→ WORK INSTRUCTION
When the line containing "- WEB LAYER" appears in the data below, begin copying there and stop only after the line containing "- 레거시 코드 리팩토링의 1단계는".

[Records from a collection]

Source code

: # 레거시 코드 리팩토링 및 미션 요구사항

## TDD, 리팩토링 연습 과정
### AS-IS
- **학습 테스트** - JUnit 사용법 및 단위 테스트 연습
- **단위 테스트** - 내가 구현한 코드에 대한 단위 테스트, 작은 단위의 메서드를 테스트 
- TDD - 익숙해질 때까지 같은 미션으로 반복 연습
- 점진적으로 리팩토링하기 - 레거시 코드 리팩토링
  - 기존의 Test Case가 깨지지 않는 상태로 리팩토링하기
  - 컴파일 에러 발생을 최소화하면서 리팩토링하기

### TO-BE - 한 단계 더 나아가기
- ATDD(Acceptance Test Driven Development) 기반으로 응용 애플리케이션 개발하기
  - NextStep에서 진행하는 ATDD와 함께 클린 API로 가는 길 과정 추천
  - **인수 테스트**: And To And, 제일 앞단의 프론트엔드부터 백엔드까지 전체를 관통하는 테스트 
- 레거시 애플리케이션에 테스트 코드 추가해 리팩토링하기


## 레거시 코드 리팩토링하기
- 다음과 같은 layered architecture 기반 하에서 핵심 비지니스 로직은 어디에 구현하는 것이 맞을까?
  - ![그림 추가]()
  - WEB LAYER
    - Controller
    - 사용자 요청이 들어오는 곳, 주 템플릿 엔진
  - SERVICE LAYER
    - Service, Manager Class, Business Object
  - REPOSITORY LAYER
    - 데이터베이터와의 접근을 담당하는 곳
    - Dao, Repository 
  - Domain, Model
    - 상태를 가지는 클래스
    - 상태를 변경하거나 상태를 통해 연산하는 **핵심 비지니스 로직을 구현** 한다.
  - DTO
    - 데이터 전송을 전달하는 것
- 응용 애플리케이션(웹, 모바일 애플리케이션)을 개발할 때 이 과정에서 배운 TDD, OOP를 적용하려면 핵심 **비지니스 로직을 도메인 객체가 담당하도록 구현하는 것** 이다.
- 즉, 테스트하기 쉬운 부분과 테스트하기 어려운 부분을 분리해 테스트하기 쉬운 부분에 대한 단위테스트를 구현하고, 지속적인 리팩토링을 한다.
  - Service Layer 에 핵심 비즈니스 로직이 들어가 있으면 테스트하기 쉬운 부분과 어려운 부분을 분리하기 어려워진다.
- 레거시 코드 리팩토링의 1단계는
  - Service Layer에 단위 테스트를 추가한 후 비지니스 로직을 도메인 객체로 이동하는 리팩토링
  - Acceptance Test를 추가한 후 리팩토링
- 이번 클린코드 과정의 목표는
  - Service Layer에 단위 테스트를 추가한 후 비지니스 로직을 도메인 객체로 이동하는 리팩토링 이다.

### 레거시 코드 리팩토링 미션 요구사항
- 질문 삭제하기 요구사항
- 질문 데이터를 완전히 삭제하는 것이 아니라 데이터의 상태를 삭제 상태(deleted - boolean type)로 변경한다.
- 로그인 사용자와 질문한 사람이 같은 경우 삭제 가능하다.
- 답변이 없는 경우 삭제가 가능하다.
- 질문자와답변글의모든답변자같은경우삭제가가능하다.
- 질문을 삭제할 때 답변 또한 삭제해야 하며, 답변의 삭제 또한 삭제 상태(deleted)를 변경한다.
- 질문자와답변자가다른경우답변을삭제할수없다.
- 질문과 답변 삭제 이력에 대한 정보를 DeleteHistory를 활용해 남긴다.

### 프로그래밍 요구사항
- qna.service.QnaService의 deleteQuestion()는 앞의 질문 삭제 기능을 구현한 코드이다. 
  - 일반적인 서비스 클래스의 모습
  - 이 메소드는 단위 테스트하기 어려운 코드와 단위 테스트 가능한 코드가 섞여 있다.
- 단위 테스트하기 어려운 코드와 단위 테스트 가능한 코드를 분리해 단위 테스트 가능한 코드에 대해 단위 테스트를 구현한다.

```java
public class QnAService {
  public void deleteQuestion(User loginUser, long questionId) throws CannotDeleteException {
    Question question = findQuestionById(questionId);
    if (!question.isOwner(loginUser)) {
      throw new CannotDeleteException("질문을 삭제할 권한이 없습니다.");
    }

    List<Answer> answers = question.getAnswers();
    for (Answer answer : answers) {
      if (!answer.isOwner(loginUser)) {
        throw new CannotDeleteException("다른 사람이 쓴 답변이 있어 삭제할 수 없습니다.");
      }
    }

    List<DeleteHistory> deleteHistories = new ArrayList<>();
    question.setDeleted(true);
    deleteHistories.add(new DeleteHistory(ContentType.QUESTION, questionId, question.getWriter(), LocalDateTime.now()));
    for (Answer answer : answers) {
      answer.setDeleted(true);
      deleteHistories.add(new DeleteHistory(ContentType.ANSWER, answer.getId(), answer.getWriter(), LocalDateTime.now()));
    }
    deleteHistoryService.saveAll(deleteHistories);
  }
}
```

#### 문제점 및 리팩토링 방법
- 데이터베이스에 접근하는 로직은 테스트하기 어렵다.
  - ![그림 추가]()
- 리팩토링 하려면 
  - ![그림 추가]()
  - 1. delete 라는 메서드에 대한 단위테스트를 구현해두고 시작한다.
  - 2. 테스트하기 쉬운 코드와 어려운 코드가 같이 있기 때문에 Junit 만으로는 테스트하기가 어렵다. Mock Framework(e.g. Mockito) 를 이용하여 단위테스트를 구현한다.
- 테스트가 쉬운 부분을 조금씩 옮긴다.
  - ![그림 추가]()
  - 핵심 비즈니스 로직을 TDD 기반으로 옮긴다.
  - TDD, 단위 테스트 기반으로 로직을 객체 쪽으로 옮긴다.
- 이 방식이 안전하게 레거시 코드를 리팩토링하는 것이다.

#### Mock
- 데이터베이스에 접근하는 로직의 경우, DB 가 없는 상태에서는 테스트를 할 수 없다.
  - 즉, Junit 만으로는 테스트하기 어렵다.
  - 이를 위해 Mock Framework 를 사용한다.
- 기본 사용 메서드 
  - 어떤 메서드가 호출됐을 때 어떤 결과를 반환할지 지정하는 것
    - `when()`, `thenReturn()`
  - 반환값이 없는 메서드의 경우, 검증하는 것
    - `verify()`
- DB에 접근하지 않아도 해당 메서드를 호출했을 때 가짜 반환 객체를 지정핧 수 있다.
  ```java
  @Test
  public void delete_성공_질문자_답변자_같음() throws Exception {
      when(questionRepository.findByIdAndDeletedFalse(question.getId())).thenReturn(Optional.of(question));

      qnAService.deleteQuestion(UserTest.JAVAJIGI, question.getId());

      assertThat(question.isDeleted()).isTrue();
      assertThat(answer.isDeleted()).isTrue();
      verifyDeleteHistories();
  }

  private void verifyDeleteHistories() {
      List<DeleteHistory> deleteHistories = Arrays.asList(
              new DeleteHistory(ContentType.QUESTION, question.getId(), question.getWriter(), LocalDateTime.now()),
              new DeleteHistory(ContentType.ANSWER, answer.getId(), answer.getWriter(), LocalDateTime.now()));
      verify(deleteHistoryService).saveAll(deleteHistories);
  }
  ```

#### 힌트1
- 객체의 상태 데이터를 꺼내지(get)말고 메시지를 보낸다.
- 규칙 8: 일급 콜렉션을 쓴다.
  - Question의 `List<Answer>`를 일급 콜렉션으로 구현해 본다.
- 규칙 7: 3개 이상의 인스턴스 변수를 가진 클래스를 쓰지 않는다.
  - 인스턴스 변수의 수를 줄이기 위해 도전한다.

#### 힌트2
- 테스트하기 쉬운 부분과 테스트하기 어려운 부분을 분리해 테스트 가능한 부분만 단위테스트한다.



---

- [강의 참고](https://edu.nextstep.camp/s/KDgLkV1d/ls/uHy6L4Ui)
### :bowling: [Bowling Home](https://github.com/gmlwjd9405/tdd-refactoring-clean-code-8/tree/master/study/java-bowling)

→ RESULT BELOW
  - WEB LAYER
    - Controller
    - 사용자 요청이 들어오는 곳, 주 템플릿 엔진
  - SERVICE LAYER
    - Service, Manager Class, Business Object
  - REPOSITORY LAYER
    - 데이터베이터와의 접근을 담당하는 곳
    - Dao, Repository 
  - Domain, Model
    - 상태를 가지는 클래스
    - 상태를 변경하거나 상태를 통해 연산하는 **핵심 비지니스 로직을 구현** 한다.
  - DTO
    - 데이터 전송을 전달하는 것
- 응용 애플리케이션(웹, 모바일 애플리케이션)을 개발할 때 이 과정에서 배운 TDD, OOP를 적용하려면 핵심 **비지니스 로직을 도메인 객체가 담당하도록 구현하는 것** 이다.
- 즉, 테스트하기 쉬운 부분과 테스트하기 어려운 부분을 분리해 테스트하기 쉬운 부분에 대한 단위테스트를 구현하고, 지속적인 리팩토링을 한다.
  - Service Layer 에 핵심 비즈니스 로직이 들어가 있으면 테스트하기 쉬운 부분과 어려운 부분을 분리하기 어려워진다.
- 레거시 코드 리팩토링의 1단계는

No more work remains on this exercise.